Sempre elogiada, USP reprova em acessibilidade

Soluções de acessibilidade são iniciativas pessoais, não da Universidade, que falha no atendimento

Por Anny Oliveira

Quarenta mil curtidas e dois mil retuítes. Essa é a média alcançada pelas publicações do Presidente da República. Quantidade inusitada para o calouro da Filosofia e autor do tuíte, Danilo. Tanto a repercussão quanto o que ele encontrou na sala de aula foram situações inesperadas.

Ao iniciar o curso, encontrou seu lugar demarcado. Nos comentários do tuíte, várias pessoas elogiaram a USP pela ação. “Orgulho da minha futura terra”, “USP que nos aguarde”, “USP é outro nível”.

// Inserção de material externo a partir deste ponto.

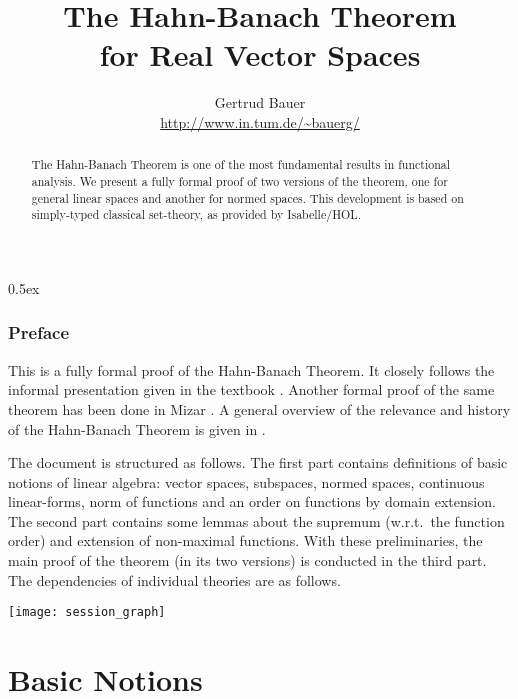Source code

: \documentclass[10pt,a4paper,twoside]{article}
\begin{document}
\pagestyle{headings}

\title{The Hahn-Banach Theorem \\ for Real Vector Spaces}
\author{Gertrud Bauer \\ \url{http://www.in.tum.de/~bauerg/}}
\maketitle

\begin{abstract}
  The Hahn-Banach Theorem is one of the most fundamental results in functional
  analysis. We present a fully formal proof of two versions of the theorem,
  one for general linear spaces and another for normed spaces.  This
  development is based on simply-typed classical set-theory, as provided by
  Isabelle/HOL.
\end{abstract}


\tableofcontents
\parindent 0pt \parskip 0.5ex

\clearpage
\section{Preface}

This is a fully formal proof of the Hahn-Banach Theorem. It closely follows
the informal presentation given in the textbook \cite[{\S} 36]{Heuser:1986}.
Another formal proof of the same theorem has been done in Mizar
\cite{Nowak:1993}.  A general overview of the relevance and history of the
Hahn-Banach Theorem is given in \cite{Narici:1996}.

\medskip The document is structured as follows.  The first part contains
definitions of basic notions of linear algebra: vector spaces, subspaces,
normed spaces, continuous linear-forms, norm of functions and an order on
functions by domain extension.  The second part contains some lemmas about the
supremum (w.r.t.\ the function order) and extension of non-maximal functions.
With these preliminaries, the main proof of the theorem (in its two versions)
is conducted in the third part.  The dependencies of individual theories are
as follows.

\begin{center}
  \texttt{[image: session\_graph]}  
\end{center}

\clearpage
\part {Basic Notions}
\end{document}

Apenas um comentário contrariava a chuva de parabenizações à Universidade e atribuía outro nome ao feito: Marie. Não era USP, nem mesmo FFLCH. Era Marie quem havia “brigado” para estar tudo em ordem.

Na sala 1007 do prédio da Filosofia, descobri quem era ela. Marie Márcia Pedroso é secretária de Departamento de Ensino. Seu trabalho ali já dura 33 anos. Se hoje a Universidade ainda apresenta problemas de acessibilidade, o que ela viu foi bem pior.

Segundo Marie, as mudanças vieram lentamente. Poucos semáforos sonoros, lugares sem rampa, ausência de equipamentos. “A USP é casa de ferreiro, espeto de pau. Muitas tecnologias saem daqui, mas ainda não estão instaladas no lugar que deu origem a elas”.

Em rede

Se dependesse somente dos altos patamares administrativos da Universidade, a foto postada por Danilo não existiria. Por sorte, existe autonomia na USP e existe empatia e boa vontade. Para contar essa história, Marie parte de um princípio: a Comissão de Acessibilidade da FFLCH. Criada em 2009, deveria atender as demandas de alunos com deficiência. Entretanto, cinco anos depois de sua criação, foi desativada por falta de funcionários.

E assim ficou, até 2016. Foi quando o Departamento de Ciências Sociais recebeu dois novos alunos com deficiência. “Está na legislação, eles fazem o vestibular com equipamentos compatíveis com suas necessidades e a gente não tinha feito nada. Aí a assistente acadêmica me chamou para trabalhar com a nova comissão”. Desde então, nem Marie nem a comissão pararam.

Enfrentando falta verba da Universidade, boa parte das ações realizadas pela Comissão é feita em rede. Ainda em 2016, um aluno se voluntariou para ser o ledor do calouro com deficiência visual. “Tenho uma gratidão enorme a esse menino. Ele me perguntou se tinha algo que poderia fazer. Falei ‘você gosta de ler, o menino das Sociais precisa de alguém que leia’. Era lindo de se ver”.

Também naquela época, foi elaborado um documento levantando o que precisava ser feito em termos de acessibilidade. Uma das sugestões foi implantar sinos de vento nas cinco entradas do prédio. Em casos de emergência, pessoas cegas se direcionam por esses sinos e identificam as portas.

Como isso acabou sendo feito? Graças a uma vaquinha entre pessoas que trabalham ali.

Sinos de vento: ornamentos que servem de orientação. Foto: Giovanna Jarandilha

Surpreso

No caso de Danilo, o calouro que bombou no twitter, não foi preciso uma vaquinha para comprar a mesa ou a fita que demarca o local que ele ocupa na sala. Anos atrás, a faculdade havia adquirido cinco mesas para cadeirantes.

“O ideal é que tivessem em todas as salas, mas ainda não tem. São seis salas e oito turmas que precisariam ter. Pegamos o nome dos alunos, as disciplinas onde estavam matriculados e dado o número de mesas, fizemos trocas de disciplinas de sala para funcionar”, conta a secretária.

Quanto à demarcação do lugar de alunos deficientes, ela explica que a ideia é mostrar para as pessoas que os espaços estão reservados. “Se já tiver começado a aula, alguém já empurrou a mesa, colocou uma carteira ali. Não quer saber do outro, só do próprio espaço. Peço desculpas se de alguma forma ofendeu alguém. A intenção nunca foi inibir. É para que todos vejam que aquele espaço é necessário para alguém”.

Danilo ficou surpreso com a demarcação da sala. Achou um “excesso de zelo”, mas não no sentido negativo. Demarcar facilita. “Na medida do possível, a gente tenta colaborar para que ninguém desista”, finaliza Marie.